Nuclear talks in Sweden between North Korean and American officials have broken off, the top negotiator for North Korea announced late on Saturday, dashing hopes for an end to months of deadlock.
The talks, held at a remote conference centre outside Stockholm, were the first formal meeting since last June, when U.S. President Donald Trump and North Korean leader Kim Jong Un agreed to restart negotiating following a failed summit in Vietnam in February.
North Korea's chief nuclear negotiator, Kim Myong Gil, blamed the US for their inflexibility, saying the negotiators from Washington would not "give up their old viewpoint and attitude."
"The negotiations have not fulfilled our expectation and finally broke off," Kim told reporters.
The U.S. State Department said that Kim's comments did not reflect "the content or spirit" of the talks, which lasted almost 9 hours.
"The U.S. brought creative ideas and had good discussions with its DPRK [North Korea] counterparts," spokeswoman Morgan Ortagus said in a statement.
"The United States and the DPRK will not overcome a legacy of 70 years of war and hostility on the Korean peninsula through the course of a single Saturday," she added.
"These are weighty issues, and they require a strong commitment by both countries. The United States has that commitment."
North Korea's Kim. on the other hand, criticised the U.S. position.
"The U.S. raised expectations by offering suggestions like a flexible approach, new method and creative solutions, but they have disappointed us greatly and dampened our enthusiasm for negotiation by bringing nothing to the negotiation table," he said.
Washington has accepted Sweden's invitation to resume the talks with Pyongyang in two weeks. North Korea has not clearly said that it would accept.
Due to its nuclear programme, most of North Korean trade is banned under sanctions.
The U.S. has tried to convince North Korea to return to the negotiating table since June, which appeared to be successful earlier this week when the country suddenly agreed to the talks in Sweden.

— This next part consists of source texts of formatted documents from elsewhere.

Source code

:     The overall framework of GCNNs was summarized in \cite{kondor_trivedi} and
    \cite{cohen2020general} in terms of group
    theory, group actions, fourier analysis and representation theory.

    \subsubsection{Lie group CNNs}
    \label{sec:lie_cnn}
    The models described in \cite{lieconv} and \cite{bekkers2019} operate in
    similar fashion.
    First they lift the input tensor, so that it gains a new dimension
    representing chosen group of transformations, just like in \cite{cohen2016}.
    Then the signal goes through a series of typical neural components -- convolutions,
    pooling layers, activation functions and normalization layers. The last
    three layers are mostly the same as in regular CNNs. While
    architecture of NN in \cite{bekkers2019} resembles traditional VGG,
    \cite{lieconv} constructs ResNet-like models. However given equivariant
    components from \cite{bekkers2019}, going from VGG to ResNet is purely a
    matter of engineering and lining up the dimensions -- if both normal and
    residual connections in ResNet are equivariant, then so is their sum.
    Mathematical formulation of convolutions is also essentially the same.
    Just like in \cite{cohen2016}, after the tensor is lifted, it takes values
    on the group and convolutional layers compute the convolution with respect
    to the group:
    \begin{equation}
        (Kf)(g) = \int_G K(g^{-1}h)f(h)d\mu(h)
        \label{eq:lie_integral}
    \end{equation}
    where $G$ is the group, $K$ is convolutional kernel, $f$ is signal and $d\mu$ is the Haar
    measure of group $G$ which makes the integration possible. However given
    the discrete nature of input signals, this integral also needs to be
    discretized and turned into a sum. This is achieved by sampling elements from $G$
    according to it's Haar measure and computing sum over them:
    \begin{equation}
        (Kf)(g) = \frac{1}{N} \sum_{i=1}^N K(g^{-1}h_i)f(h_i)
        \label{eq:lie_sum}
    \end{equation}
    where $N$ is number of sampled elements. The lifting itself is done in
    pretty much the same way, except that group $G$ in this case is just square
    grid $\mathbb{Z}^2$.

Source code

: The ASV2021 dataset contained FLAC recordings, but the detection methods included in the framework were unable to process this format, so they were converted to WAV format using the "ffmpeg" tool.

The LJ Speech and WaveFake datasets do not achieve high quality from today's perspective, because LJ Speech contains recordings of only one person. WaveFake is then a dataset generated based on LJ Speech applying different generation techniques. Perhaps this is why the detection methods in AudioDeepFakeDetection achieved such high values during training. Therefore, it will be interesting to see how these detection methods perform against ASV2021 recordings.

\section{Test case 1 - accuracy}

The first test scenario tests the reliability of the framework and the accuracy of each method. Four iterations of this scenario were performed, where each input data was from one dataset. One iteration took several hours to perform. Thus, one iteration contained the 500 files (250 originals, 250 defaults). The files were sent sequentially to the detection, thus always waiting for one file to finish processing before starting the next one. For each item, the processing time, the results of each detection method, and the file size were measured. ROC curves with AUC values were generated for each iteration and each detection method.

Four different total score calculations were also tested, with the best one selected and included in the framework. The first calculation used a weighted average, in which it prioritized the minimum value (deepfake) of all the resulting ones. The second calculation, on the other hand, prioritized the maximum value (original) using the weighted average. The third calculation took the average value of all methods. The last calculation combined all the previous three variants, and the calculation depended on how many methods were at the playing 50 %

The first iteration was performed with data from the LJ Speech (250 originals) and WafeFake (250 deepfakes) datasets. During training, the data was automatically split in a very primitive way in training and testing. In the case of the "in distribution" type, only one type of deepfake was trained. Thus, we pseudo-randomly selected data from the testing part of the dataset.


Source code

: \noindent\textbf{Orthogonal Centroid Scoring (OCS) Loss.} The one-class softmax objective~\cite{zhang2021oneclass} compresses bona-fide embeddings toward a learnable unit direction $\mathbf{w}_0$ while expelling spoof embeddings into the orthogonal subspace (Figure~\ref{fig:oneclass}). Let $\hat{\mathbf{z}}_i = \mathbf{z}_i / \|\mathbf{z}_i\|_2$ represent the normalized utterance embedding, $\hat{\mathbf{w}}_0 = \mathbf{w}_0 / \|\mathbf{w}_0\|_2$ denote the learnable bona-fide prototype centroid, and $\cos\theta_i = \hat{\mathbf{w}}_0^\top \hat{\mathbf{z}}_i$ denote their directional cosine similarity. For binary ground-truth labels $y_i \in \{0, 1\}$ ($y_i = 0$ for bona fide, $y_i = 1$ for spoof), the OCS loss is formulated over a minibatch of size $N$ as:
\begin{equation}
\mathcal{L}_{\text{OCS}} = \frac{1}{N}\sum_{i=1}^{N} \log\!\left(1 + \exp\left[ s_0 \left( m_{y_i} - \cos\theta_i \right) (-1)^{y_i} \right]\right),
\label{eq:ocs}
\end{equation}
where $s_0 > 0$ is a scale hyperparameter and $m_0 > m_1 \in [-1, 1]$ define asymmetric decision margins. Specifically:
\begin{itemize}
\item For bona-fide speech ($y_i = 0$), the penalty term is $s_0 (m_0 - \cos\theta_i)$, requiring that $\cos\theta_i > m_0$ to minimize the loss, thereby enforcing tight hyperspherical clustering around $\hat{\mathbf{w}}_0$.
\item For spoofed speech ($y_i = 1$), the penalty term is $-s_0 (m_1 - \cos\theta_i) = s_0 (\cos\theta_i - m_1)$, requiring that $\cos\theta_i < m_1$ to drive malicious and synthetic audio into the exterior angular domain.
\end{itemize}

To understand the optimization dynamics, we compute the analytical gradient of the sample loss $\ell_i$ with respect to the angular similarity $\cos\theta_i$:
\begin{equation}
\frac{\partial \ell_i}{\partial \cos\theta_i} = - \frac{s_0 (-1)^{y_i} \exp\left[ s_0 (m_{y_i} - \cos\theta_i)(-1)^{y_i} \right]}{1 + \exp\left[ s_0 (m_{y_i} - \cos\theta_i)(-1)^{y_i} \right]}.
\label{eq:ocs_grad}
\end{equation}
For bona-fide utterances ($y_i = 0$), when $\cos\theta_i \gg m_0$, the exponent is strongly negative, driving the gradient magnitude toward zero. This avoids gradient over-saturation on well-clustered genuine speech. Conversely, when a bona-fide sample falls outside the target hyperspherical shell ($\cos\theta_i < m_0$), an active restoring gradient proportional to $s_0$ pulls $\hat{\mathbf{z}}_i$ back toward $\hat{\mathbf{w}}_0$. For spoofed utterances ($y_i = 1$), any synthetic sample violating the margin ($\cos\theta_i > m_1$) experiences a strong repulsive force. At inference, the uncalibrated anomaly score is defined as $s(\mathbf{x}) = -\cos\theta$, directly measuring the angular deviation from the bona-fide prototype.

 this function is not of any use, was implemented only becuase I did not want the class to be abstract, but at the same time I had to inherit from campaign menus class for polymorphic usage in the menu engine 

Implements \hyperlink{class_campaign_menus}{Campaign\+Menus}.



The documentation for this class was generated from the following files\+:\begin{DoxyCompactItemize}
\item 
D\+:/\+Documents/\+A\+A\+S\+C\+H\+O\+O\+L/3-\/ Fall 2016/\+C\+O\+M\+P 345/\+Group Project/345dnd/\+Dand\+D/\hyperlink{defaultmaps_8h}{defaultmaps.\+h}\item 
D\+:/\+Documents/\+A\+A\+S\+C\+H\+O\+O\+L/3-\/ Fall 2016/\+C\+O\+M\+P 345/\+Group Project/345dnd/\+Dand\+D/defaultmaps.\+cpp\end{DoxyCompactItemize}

On Saturday, the North Korean negotiator said the denuclearisation of the Korean peninsula was still possible but would only happen "when all the obstacles that threaten our safety and check our development are removed completely without a shadow of doubt," he said, apparently referencing to North Korea's desire for the US to ease economic pressure.
Only a day after announcing the new talks, North Korea said it had test-fired a new ballistic missile designed for submarine launch, underscoring the need for Washington to move quickly to negotiate limits on Pyongyang's growing arsenal.
Speaking in Athens on a tour of southern Europe while the talks were still underway, U.S. Secretary of State Mike Pompeo had said he was hopeful of progress.
"We are mindful this will be the first time that we've had a chance to have a discussion in quite some time and that there remains to be a lot of work that will have to be done by the two teams," he told a news conference.
China's President Xi Jinping and the North's leader exchanged messages on Sunday to reaffirm the neighbours' relationship on the 70th anniversary of the establishment of diplomatic ties. China is the North's only major ally.
Xi, who has met Kim five times in the past year, said they had "reached a series of important consensuses, leading China-North Korea relations into a new historical era", the official Xinhua news agency said.
"In accordance with the wishes of both countries' peoples," Kim replied, the two leaders would "resolutely safeguard the peace and stability of the Korean peninsula and the world."